三菱電機(本社=東京都千代田区)は、財団法人工業技術研究院(台湾、ITRI)が開発したCO2回収装置を三菱電機の先端技術総合研究所(兵庫県尼崎市)に設置し、排ガスからCO2を回収する実証試験を6月9日に開始する。
三菱電機とITRIは、グリーンな社会への変革に向けた研究協力に関する基本協定を2024年4月に締結し、地球規模の課題である気候変動問題の解決に向け、CCU技術の研究開発に取り組んでいる。今回、ITRIが開発したCO2回収装置を先端技術総合研究所の蒸気発生ボイラーに接続し、蒸気発生ボイラーの排ガスに含まれるCO2を回収する。このCO2回収装置は「固体吸着方式」を採用しており、固体吸着材にCO2を吸着させた後に、固体吸着材を加熱してCO2を脱離することで回収し、次の工程(還元など)へ進む。
排ガスからのCO2回収においては、従来、アミン系の水溶液などにCO2を吸収させる「液吸収方式」が用いられてきたが、CO2回収時の加熱エネルギーの多くが水溶液の蒸発に使用されてしまい、エネルギー損失が発生することが課題だった。今回採用した「固体吸着方式」では、蒸発によるエネルギー損失は発生せず、CO2回収に必要なエネルギーを低減できる。また、三菱電機が空調冷熱システムや産業システムなどの幅広い分野で長年培ってきた、高度なシステム設計・制御技術やエネルギーマネージメント技術を活かし、よりエネルギー効率の高いCO2回収技術の確立を目指していく。
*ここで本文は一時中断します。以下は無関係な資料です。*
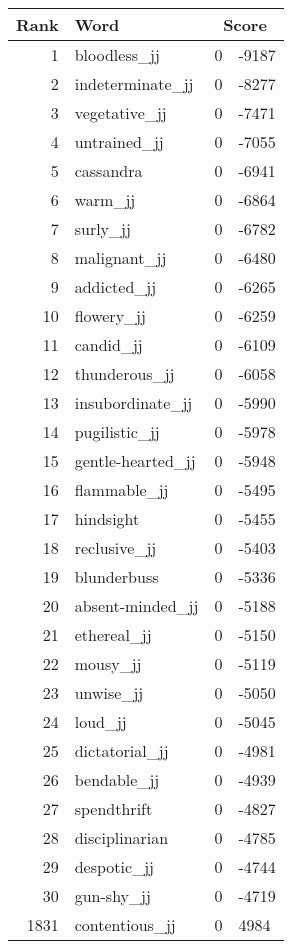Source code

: \begin{longtable}[!htbp]{| rlr@{.}l |}
    \hline
    \textbf{Rank} & \textbf{Word} & \multicolumn{2}{c|}{\textbf{Score}} \\
    \hline
    \endhead
    1 & bloodless\_jj & 0 & -9187 \\
    2 & indeterminate\_jj & 0 & -8277 \\
    3 & vegetative\_jj & 0 & -7471 \\
    4 & untrained\_jj & 0 & -7055 \\
    5 & cassandra & 0 & -6941 \\
    6 & warm\_jj & 0 & -6864 \\
    7 & surly\_jj & 0 & -6782 \\
    8 & malignant\_jj & 0 & -6480 \\
    9 & addicted\_jj & 0 & -6265 \\
    10 & flowery\_jj & 0 & -6259 \\
    11 & candid\_jj & 0 & -6109 \\
    12 & thunderous\_jj & 0 & -6058 \\
    13 & insubordinate\_jj & 0 & -5990 \\
    14 & pugilistic\_jj & 0 & -5978 \\
    15 & gentle-hearted\_jj & 0 & -5948 \\
    16 & flammable\_jj & 0 & -5495 \\
    17 & hindsight & 0 & -5455 \\
    18 & reclusive\_jj & 0 & -5403 \\
    19 & blunderbuss & 0 & -5336 \\
    20 & absent-minded\_jj & 0 & -5188 \\
    21 & ethereal\_jj & 0 & -5150 \\
    22 & mousy\_jj & 0 & -5119 \\
    23 & unwise\_jj & 0 & -5050 \\
    24 & loud\_jj & 0 & -5045 \\
    25 & dictatorial\_jj & 0 & -4981 \\
    26 & bendable\_jj & 0 & -4939 \\
    27 & spendthrift & 0 & -4827 \\
    28 & disciplinarian & 0 & -4785 \\
    29 & despotic\_jj & 0 & -4744 \\
    30 & gun-shy\_jj & 0 & -4719 \\
    1831 & contentious\_jj & 0 & 4984 \\

\end{longtable}
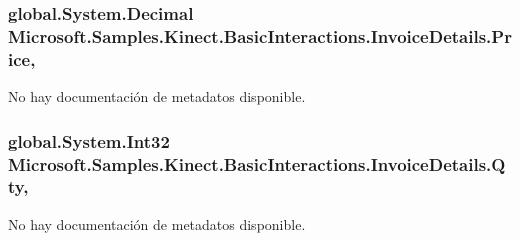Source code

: \hypertarget{class_microsoft_1_1_samples_1_1_kinect_1_1_basic_interactions_1_1_invoice_details_a4f5305dcaefdf4f6c5d3625a7ff1fbcd}{
\subsubsection[{Price}]{\setlength{\rightskip}{0pt plus 5cm}global.\-System.\-Decimal Microsoft.\-Samples.\-Kinect.\-Basic\-Interactions.\-Invoice\-Details.\-Price\hspace{0.3cm}{\ttfamily [get]}, {\ttfamily [set]}}}\label{class_microsoft_1_1_samples_1_1_kinect_1_1_basic_interactions_1_1_invoice_details_a4f5305dcaefdf4f6c5d3625a7ff1fbcd}


No hay documentación de metadatos disponible. 

\hypertarget{class_microsoft_1_1_samples_1_1_kinect_1_1_basic_interactions_1_1_invoice_details_a7274f4ee3ff1cd9b20cca4bb53b1c0d9}{
\subsubsection[{Qty}]{\setlength{\rightskip}{0pt plus 5cm}global.\-System.\-Int32 Microsoft.\-Samples.\-Kinect.\-Basic\-Interactions.\-Invoice\-Details.\-Qty\hspace{0.3cm}{\ttfamily [get]}, {\ttfamily [set]}}}\label{class_microsoft_1_1_samples_1_1_kinect_1_1_basic_interactions_1_1_invoice_details_a7274f4ee3ff1cd9b20cca4bb53b1c0d9}


No hay documentación de metadatos disponible.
三菱電機とITRIは、持続可能な未来を創るためにこの実証試験の成果を活用し、CO2の回収から利用まで一貫して実現するCCUシステムを早期に社会実装していくことを目指して研究開発を加速していく。さらに、三菱電機が取り組むE&Fソリューションと組み合わせて、カーボンニュートラルの実現に向けた工場などにおけるCO2排出量の削減にも取り組んでいく。三菱電機は今後も、社会課題解決と事業成長を同時に成し遂げる「トレード・オン」の活動を加速させ、サステナビリティの実現を目指していく。